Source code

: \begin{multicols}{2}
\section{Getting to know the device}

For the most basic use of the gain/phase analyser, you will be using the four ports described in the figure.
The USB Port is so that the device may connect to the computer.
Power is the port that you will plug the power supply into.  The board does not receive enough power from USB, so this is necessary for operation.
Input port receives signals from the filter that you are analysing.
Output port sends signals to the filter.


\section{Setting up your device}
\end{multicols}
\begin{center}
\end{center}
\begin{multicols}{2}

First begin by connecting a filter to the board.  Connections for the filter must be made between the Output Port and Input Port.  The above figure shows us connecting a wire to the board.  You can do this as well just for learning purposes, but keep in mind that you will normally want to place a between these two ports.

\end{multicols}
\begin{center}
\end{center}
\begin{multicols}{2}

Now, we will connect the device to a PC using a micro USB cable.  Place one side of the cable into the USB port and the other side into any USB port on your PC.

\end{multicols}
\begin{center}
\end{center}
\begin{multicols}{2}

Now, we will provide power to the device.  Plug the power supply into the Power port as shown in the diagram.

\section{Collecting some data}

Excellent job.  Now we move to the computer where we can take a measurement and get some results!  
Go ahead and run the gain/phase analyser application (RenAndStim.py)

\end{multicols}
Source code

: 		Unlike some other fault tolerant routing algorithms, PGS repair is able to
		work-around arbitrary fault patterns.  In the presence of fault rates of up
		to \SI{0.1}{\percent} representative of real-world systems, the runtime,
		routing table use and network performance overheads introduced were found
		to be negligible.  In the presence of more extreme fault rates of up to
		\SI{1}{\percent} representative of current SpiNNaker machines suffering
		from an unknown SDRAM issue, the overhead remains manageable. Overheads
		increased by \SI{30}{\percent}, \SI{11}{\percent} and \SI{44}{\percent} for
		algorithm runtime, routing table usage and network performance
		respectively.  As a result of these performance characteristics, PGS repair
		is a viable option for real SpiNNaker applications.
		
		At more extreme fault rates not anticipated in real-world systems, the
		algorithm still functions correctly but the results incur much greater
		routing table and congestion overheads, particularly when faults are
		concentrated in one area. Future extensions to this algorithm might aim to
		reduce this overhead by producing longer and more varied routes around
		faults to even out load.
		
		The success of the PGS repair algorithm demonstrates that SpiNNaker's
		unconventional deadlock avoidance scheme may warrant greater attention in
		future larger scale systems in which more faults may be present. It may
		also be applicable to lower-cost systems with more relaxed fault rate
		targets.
● ● ● ●
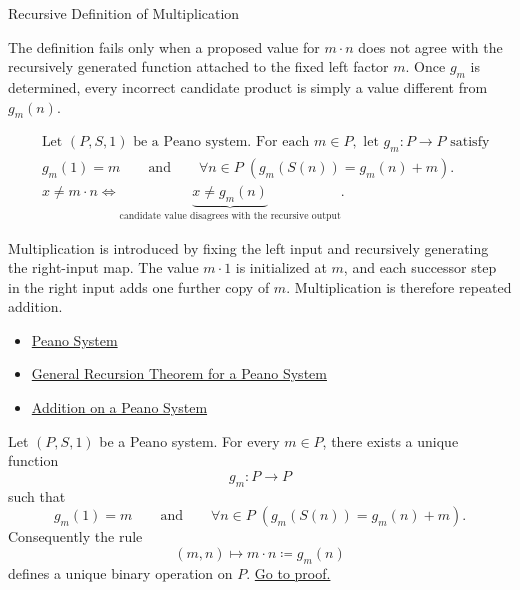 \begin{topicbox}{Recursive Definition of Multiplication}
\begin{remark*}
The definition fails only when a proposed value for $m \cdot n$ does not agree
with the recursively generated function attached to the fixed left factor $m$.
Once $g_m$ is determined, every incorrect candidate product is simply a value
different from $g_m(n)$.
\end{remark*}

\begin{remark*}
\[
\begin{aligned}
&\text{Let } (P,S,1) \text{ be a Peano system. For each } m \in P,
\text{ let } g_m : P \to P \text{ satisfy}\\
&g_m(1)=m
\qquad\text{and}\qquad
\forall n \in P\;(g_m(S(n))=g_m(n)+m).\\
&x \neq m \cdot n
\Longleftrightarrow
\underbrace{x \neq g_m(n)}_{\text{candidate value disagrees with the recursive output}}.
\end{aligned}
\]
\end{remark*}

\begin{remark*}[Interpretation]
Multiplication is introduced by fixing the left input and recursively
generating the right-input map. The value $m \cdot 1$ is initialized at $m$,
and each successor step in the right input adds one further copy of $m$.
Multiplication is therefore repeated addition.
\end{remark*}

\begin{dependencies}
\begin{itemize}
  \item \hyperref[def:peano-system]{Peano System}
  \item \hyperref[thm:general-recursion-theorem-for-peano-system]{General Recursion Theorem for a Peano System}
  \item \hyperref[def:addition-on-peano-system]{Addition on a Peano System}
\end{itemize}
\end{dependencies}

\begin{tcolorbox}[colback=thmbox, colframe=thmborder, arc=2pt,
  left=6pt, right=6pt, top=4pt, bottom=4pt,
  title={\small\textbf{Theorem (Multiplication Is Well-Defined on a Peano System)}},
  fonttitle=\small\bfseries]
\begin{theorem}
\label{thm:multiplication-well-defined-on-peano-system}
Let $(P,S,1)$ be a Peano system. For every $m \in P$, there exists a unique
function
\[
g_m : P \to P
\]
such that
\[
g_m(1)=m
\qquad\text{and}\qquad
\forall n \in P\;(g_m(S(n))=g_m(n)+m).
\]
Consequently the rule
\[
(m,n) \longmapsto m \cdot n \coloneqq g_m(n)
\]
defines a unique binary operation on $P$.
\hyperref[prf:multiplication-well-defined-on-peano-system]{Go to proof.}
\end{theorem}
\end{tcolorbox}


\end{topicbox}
● ● ● ●
In the records above, count the lines that contain the word "real" and state only that count.

ANSWER AREA
3